═════ DATA ═════
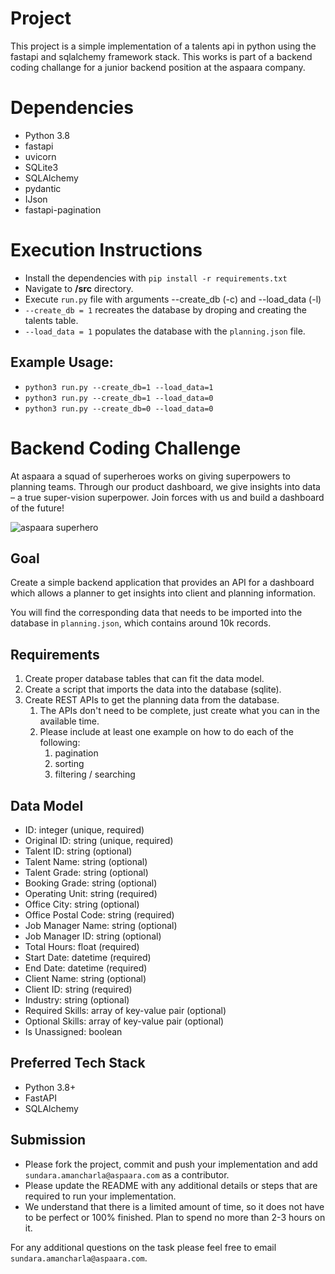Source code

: # Project 
This project is a simple implementation of a talents api in python using the fastapi and sqlalchemy framework stack. This works is part of a backend coding challange for a junior backend position at the aspaara company.

# Dependencies
- Python 3.8
- fastapi 
- uvicorn
- SQLite3
- SQLAlchemy 
- pydantic 
- IJson 
- fastapi-pagination 

# Execution Instructions 
- Install the dependencies with `pip install -r requirements.txt`
- Navigate to **/src** directory.
- Execute `run.py` file with arguments --create_db (-c) and --load_data (-l)
- `--create_db = 1` recreates the database by droping and creating the talents table.
- `--load_data = 1` populates the database with the `planning.json` file. 

## Example Usage:
- `python3 run.py --create_db=1 --load_data=1`
- `python3 run.py --create_db=1 --load_data=0`
- `python3 run.py --create_db=0 --load_data=0`


# Backend Coding Challenge

At aspaara a squad of superheroes works on giving superpowers to planning teams.
Through our product dashboard, we give insights into data – a true super-vision
superpower. Join forces with us and build a dashboard of the future!

![aspaara superhero](aspaara_superhero.png)

## Goal

Create a simple backend application that provides an API for a dashboard which
allows a planner to get insights into client and planning information.

You will find the corresponding data that needs to be imported into the database
in `planning.json`, which contains around 10k records.

## Requirements

1. Create proper database tables that can fit the data model.
2. Create a script that imports the data into the database (sqlite).
3. Create REST APIs to get the planning data from the database.
    1. The APIs don't need to be complete, just create what you can in the
       available time.
    2. Please include at least one example on how to do each of the following:
        1. pagination
        2. sorting
        3. filtering / searching

## Data Model

* ID: integer (unique, required)
* Original ID: string (unique, required)
* Talent ID: string (optional)
* Talent Name: string (optional)
* Talent Grade: string (optional)
* Booking Grade: string (optional)
* Operating Unit: string (required)
* Office City: string (optional)
* Office Postal Code: string (required)
* Job Manager Name: string (optional)
* Job Manager ID: string (optional)
* Total Hours: float (required)
* Start Date: datetime (required)
* End Date: datetime (required)
* Client Name: string (optional)
* Client ID: string (required)
* Industry: string (optional)
* Required Skills: array of key-value pair (optional)
* Optional Skills: array of key-value pair (optional)
* Is Unassigned: boolean

## Preferred Tech Stack

* Python 3.8+
* FastAPI
* SQLAlchemy

## Submission

* Please fork the project, commit and push your implementation and add
  `sundara.amancharla@aspaara.com` as a contributor.
* Please update the README with any additional details or steps that are
  required to run your implementation.
* We understand that there is a limited amount of time, so it does not have to
  be perfect or 100% finished. Plan to spend no more than 2-3 hours on it.

For any additional questions on the task please feel free to email
`sundara.amancharla@aspaara.com`.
═════
> [WORK TO COMPLETE]: Report how many lines in the listing above include the word "simple". Give nothing but the number.

> [ANSWER TO THIS TASK]: 2